*Task goal*
From the listing that follows, extract every line and set it down unaltered.
#####
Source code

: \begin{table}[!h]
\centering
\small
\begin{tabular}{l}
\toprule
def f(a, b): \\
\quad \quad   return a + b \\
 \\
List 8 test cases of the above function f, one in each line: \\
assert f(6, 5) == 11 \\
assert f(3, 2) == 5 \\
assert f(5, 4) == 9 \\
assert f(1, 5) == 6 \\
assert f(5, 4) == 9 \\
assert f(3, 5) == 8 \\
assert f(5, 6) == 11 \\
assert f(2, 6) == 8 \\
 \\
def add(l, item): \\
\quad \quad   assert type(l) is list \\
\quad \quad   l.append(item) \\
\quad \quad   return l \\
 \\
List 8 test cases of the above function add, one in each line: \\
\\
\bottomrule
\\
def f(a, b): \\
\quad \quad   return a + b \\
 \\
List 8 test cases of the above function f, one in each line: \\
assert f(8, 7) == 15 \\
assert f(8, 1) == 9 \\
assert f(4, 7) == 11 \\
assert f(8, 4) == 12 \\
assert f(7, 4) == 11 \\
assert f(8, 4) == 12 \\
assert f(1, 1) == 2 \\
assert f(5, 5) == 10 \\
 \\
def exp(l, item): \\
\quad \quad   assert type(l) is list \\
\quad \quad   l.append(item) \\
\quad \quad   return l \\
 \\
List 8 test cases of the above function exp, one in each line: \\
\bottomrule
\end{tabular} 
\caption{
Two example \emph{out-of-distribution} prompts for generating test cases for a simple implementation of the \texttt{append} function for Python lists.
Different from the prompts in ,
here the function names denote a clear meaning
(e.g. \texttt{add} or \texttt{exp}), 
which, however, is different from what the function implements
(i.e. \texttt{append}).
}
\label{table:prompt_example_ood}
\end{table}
#####
*Solution*
Source code

: \begin{table}[!h]
\centering
\small
\begin{tabular}{l}
\toprule
def f(a, b): \\
\quad \quad   return a + b \\
 \\
List 8 test cases of the above function f, one in each line: \\
assert f(6, 5) == 11 \\
assert f(3, 2) == 5 \\
assert f(5, 4) == 9 \\
assert f(1, 5) == 6 \\
assert f(5, 4) == 9 \\
assert f(3, 5) == 8 \\
assert f(5, 6) == 11 \\
assert f(2, 6) == 8 \\
 \\
def add(l, item): \\
\quad \quad   assert type(l) is list \\
\quad \quad   l.append(item) \\
\quad \quad   return l \\
 \\
List 8 test cases of the above function add, one in each line: \\
\\
\bottomrule
\\
def f(a, b): \\
\quad \quad   return a + b \\
 \\
List 8 test cases of the above function f, one in each line: \\
assert f(8, 7) == 15 \\
assert f(8, 1) == 9 \\
assert f(4, 7) == 11 \\
assert f(8, 4) == 12 \\
assert f(7, 4) == 11 \\
assert f(8, 4) == 12 \\
assert f(1, 1) == 2 \\
assert f(5, 5) == 10 \\
 \\
def exp(l, item): \\
\quad \quad   assert type(l) is list \\
\quad \quad   l.append(item) \\
\quad \quad   return l \\
 \\
List 8 test cases of the above function exp, one in each line: \\
\bottomrule
\end{tabular} 
\caption{
Two example \emph{out-of-distribution} prompts for generating test cases for a simple implementation of the \texttt{append} function for Python lists.
Different from the prompts in ,
here the function names denote a clear meaning
(e.g. \texttt{add} or \texttt{exp}), 
which, however, is different from what the function implements
(i.e. \texttt{append}).
}
\label{table:prompt_example_ood}
\end{table}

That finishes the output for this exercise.